**GIVEN RECORDS**.
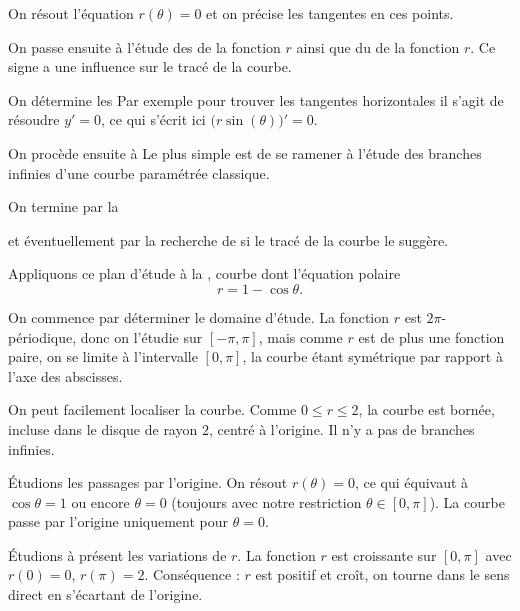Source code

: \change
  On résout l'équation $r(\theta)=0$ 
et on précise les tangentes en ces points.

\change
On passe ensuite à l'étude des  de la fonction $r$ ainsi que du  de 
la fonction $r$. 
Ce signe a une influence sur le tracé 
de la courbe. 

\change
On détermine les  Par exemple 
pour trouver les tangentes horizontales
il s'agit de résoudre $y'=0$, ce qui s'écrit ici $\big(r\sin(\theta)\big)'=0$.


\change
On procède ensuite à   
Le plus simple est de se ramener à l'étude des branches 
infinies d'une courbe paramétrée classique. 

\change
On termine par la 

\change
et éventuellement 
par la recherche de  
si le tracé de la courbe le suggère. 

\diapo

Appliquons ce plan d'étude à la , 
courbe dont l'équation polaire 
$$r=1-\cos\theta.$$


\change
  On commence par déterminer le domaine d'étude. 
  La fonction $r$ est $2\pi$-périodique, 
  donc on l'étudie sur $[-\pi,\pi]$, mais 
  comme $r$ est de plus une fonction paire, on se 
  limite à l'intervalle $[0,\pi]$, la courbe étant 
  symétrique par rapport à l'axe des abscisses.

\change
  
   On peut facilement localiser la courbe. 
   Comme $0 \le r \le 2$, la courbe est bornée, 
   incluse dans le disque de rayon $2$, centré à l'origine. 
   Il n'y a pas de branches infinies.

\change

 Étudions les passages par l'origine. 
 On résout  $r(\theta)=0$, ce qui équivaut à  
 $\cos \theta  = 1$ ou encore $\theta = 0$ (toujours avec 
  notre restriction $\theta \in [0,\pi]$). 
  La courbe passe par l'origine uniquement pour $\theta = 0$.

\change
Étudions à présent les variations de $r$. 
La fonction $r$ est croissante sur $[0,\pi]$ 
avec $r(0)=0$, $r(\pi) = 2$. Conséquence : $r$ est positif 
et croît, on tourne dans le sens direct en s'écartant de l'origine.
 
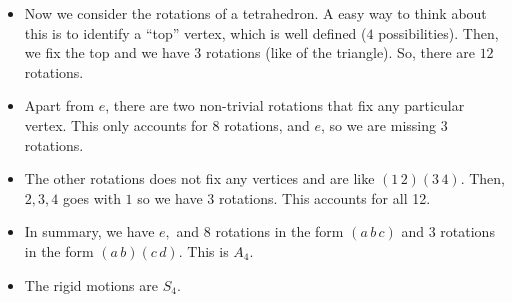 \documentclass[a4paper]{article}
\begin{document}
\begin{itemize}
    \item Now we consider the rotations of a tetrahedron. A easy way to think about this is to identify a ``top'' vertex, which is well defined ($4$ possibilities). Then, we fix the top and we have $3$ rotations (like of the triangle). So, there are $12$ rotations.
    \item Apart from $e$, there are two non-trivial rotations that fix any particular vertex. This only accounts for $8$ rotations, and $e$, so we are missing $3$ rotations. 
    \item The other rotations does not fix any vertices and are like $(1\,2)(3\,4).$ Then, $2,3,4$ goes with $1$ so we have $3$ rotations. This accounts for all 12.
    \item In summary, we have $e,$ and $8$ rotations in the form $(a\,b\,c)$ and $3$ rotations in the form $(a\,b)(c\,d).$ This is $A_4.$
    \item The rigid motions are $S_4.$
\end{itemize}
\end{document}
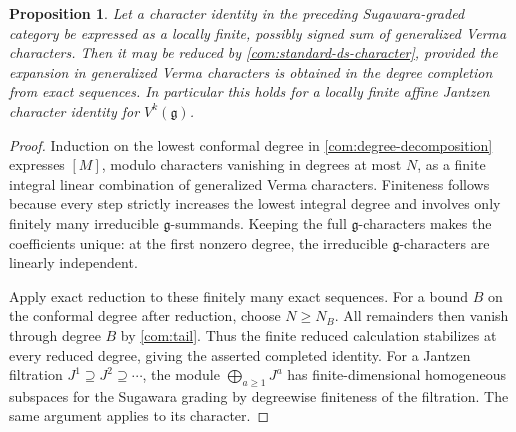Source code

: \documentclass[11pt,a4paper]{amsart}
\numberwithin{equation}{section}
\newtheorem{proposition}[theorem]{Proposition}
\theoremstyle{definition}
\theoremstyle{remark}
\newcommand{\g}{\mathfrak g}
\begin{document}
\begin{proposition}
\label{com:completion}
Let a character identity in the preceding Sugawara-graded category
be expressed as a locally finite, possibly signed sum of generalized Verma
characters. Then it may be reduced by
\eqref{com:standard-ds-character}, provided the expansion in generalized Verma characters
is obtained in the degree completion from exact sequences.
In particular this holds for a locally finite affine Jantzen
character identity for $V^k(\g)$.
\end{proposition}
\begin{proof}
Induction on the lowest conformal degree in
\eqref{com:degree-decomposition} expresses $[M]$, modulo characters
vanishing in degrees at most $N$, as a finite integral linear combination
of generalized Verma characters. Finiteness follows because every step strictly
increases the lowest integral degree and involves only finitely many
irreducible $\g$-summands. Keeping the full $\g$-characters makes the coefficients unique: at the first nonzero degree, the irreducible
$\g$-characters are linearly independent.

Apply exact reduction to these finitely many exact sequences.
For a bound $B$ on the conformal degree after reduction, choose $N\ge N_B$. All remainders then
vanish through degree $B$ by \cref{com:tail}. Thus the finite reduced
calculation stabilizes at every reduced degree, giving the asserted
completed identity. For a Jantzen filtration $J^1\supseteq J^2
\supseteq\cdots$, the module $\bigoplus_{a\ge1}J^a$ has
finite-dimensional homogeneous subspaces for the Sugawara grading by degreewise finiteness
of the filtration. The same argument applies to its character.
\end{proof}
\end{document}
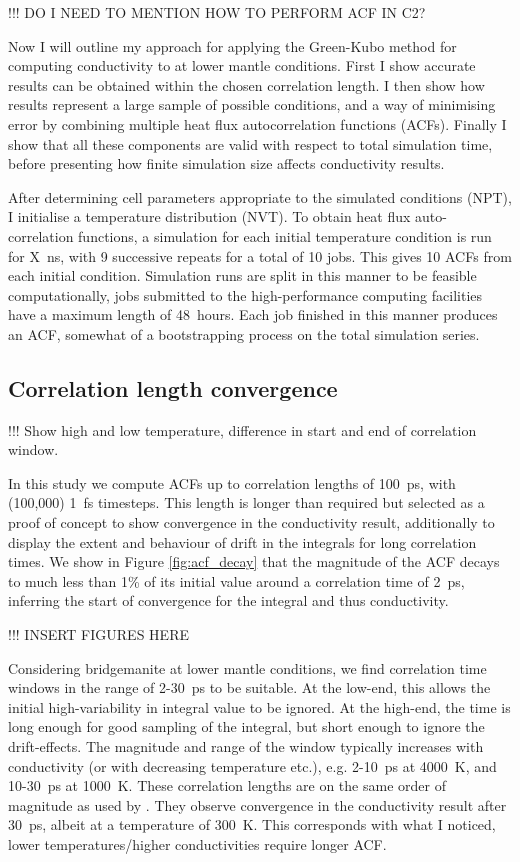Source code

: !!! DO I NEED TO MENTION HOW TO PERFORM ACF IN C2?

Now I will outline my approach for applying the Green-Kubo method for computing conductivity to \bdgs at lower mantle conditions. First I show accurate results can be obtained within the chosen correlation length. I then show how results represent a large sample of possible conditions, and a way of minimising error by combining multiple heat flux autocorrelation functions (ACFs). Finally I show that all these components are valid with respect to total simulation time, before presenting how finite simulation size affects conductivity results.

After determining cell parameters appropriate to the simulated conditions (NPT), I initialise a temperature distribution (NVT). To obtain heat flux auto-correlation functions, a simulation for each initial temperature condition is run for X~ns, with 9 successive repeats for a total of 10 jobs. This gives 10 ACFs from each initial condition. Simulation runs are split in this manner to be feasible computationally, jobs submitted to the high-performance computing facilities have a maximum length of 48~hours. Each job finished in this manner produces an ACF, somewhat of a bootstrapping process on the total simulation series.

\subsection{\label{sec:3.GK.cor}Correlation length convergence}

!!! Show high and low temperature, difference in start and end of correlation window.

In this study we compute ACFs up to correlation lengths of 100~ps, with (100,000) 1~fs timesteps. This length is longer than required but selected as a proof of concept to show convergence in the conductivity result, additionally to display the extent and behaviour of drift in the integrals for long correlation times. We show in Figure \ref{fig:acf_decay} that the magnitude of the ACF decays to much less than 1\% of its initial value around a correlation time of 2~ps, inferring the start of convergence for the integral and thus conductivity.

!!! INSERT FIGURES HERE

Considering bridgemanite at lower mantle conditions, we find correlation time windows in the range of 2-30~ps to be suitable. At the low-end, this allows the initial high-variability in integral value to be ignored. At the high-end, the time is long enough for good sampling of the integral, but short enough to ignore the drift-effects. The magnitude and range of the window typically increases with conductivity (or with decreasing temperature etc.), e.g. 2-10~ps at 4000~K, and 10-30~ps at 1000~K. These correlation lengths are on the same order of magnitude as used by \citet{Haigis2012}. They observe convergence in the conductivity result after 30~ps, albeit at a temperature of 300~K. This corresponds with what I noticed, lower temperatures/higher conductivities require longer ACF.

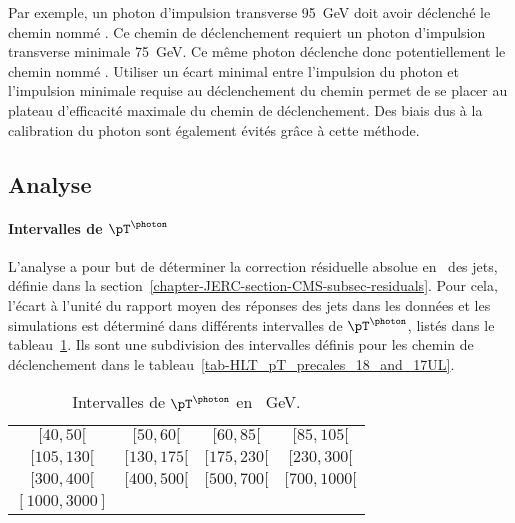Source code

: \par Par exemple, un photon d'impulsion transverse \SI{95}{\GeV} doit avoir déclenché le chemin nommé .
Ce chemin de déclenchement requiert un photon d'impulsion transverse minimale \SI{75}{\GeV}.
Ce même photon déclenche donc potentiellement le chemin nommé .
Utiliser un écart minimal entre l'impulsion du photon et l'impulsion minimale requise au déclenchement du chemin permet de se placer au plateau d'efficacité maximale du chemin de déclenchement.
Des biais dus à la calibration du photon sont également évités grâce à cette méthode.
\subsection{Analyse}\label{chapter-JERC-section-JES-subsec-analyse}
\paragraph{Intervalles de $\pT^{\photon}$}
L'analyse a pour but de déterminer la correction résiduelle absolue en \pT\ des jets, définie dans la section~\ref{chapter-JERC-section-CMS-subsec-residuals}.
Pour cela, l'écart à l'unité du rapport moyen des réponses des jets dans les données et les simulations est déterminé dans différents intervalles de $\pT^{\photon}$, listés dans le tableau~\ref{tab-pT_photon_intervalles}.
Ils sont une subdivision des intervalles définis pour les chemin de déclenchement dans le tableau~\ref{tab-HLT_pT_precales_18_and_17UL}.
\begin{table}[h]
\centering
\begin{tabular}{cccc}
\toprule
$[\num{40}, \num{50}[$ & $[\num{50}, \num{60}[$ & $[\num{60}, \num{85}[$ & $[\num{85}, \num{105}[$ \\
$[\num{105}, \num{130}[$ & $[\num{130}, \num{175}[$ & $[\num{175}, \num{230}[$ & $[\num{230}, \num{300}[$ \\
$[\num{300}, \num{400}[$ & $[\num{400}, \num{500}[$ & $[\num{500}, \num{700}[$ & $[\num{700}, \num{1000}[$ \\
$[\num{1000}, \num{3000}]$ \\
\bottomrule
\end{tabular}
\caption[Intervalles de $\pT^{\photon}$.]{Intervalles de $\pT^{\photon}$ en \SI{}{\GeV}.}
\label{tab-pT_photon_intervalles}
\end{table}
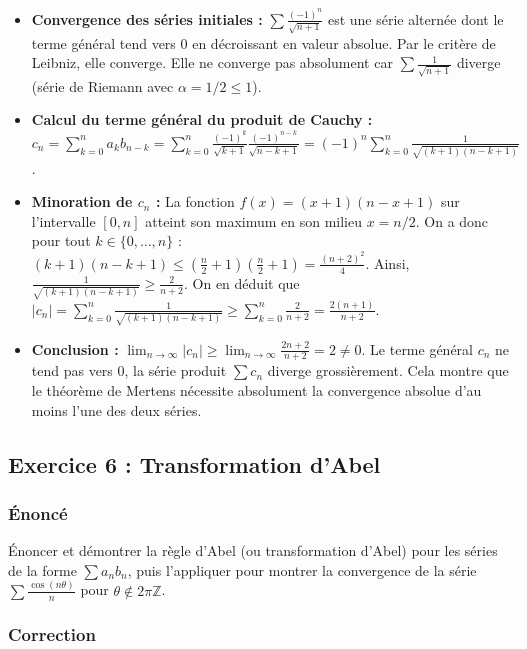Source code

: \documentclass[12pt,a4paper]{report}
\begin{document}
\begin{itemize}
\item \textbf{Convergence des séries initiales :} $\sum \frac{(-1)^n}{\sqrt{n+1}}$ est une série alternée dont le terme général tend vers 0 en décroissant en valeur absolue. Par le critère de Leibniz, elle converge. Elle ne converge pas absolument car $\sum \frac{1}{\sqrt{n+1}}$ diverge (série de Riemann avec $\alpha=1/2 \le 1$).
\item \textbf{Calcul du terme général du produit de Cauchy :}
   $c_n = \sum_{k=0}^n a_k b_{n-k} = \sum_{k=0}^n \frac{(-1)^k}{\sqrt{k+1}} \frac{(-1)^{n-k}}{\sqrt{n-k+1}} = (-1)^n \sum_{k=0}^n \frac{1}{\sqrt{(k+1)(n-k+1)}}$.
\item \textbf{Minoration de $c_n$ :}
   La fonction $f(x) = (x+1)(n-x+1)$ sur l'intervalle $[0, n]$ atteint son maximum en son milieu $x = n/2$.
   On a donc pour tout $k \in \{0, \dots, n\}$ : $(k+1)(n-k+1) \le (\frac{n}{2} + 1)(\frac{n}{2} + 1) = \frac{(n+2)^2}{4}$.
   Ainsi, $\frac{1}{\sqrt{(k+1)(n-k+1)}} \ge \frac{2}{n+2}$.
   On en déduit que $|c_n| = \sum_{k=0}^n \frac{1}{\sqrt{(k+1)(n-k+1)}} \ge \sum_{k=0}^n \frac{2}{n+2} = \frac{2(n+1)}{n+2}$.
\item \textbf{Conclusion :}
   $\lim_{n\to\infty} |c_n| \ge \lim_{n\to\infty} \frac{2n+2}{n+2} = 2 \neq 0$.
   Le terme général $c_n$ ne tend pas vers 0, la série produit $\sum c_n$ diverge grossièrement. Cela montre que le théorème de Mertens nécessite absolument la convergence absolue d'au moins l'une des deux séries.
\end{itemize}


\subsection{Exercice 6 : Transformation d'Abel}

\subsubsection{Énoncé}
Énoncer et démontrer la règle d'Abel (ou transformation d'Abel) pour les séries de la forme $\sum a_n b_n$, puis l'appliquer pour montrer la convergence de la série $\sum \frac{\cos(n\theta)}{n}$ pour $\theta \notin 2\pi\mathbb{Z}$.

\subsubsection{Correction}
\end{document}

**YOUR INSTRUCTIONS**.
Copy out the lines of the data where the string "déterminer" occurs.

**ANSWER SPACE**.
  On commence par déterminer le domaine d'étude. 
L'analyse a pour but de déterminer la correction résiduelle absolue en \pT\ des jets, définie dans la section~\ref{chapter-JERC-section-CMS-subsec-residuals}.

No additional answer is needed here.